→ **Exercise description**
As you look over the data below, please find each line where the word "Brad" appears, then copy it.
+++ Source material
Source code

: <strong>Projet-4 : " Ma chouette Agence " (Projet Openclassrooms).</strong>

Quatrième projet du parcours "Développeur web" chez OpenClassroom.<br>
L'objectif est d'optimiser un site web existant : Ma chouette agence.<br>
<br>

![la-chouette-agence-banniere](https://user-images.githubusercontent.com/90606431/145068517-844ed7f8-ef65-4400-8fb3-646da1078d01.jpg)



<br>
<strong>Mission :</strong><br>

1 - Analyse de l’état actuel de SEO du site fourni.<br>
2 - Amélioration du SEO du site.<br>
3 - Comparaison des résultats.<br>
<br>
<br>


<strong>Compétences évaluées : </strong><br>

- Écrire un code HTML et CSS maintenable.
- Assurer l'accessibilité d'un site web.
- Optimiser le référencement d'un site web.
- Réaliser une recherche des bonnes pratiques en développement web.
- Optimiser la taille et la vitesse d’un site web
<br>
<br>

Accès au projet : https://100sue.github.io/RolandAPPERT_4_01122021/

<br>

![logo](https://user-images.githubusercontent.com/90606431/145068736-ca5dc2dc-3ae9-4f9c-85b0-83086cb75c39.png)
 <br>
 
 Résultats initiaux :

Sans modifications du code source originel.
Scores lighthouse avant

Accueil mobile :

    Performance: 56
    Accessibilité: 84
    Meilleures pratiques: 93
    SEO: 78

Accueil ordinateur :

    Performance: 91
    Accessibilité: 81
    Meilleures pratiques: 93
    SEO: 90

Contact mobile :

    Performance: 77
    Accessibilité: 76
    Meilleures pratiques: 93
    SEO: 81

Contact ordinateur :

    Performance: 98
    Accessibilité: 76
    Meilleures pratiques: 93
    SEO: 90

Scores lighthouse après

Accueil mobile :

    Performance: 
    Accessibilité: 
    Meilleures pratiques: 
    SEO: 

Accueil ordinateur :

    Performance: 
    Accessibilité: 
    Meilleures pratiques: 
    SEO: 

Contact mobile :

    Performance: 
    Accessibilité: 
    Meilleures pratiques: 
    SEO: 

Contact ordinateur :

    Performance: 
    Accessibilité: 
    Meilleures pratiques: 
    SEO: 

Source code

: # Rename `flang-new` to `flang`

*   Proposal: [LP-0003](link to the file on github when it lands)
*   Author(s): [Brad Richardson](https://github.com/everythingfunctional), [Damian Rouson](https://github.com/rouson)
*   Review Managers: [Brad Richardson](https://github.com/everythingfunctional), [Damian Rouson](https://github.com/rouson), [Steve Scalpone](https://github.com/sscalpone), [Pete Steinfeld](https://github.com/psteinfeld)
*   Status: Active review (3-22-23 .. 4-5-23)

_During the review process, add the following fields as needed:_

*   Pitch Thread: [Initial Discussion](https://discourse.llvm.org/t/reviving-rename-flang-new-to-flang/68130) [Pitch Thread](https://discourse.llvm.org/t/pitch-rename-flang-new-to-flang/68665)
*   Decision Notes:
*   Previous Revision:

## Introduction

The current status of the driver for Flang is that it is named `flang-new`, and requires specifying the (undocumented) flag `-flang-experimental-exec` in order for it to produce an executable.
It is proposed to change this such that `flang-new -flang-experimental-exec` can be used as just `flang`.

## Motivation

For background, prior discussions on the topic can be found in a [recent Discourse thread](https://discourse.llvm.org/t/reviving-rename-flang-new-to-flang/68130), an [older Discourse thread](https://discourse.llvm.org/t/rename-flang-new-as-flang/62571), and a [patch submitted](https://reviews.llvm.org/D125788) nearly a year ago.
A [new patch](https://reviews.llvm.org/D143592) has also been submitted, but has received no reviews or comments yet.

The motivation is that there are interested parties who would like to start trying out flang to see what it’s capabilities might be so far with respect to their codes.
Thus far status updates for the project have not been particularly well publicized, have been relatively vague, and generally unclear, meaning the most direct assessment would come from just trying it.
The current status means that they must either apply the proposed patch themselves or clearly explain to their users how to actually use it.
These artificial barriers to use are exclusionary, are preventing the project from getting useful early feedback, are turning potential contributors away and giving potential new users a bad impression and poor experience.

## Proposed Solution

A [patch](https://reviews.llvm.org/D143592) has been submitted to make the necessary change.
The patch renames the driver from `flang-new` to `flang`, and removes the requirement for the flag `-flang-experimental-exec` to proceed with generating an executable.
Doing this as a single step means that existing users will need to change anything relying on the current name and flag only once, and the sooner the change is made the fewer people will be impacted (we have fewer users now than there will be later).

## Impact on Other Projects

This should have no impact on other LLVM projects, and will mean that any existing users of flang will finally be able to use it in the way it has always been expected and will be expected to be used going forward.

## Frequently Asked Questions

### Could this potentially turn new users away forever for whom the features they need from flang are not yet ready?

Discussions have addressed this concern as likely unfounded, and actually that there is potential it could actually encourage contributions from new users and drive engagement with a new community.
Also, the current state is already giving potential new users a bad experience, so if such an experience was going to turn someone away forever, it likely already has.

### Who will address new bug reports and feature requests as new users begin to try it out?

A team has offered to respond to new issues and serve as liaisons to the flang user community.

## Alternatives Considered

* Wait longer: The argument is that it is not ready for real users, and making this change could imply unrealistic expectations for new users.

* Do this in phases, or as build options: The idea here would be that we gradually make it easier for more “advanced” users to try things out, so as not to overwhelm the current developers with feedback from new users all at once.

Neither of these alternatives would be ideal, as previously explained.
++++++
→ **Response below**
*   Author(s): [Brad Richardson](https://github.com/everythingfunctional), [Damian Rouson](https://github.com/rouson)
*   Review Managers: [Brad Richardson](https://github.com/everythingfunctional), [Damian Rouson](https://github.com/rouson), [Steve Scalpone](https://github.com/sscalpone), [Pete Steinfeld](https://github.com/psteinfeld)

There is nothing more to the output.